● **Task details**
Exactly how many lines in the listing contain "simple"? Respond with the number and nothing more.

Records provided START

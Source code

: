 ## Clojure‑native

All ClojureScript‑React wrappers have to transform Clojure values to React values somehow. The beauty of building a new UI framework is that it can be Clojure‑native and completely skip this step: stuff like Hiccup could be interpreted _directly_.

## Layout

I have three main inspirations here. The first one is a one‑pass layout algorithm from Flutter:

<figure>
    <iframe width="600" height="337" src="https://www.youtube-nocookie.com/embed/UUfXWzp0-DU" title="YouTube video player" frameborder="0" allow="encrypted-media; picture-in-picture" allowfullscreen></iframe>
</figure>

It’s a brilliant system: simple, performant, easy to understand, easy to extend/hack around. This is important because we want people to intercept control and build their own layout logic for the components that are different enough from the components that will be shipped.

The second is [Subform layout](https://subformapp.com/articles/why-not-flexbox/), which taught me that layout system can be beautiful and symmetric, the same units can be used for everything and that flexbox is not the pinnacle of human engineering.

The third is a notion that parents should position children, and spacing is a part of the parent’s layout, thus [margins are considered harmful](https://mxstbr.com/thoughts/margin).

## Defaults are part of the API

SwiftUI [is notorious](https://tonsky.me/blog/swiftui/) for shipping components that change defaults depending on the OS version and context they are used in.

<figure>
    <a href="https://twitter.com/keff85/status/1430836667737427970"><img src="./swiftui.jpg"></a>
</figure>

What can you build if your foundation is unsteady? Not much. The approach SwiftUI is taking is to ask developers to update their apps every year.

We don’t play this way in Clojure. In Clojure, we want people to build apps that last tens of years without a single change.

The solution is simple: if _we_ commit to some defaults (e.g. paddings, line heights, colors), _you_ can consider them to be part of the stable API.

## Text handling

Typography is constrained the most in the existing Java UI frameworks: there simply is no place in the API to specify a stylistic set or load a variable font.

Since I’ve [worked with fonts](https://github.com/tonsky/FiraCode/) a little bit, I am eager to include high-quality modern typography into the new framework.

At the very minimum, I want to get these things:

Records provided END

● **Solution**
2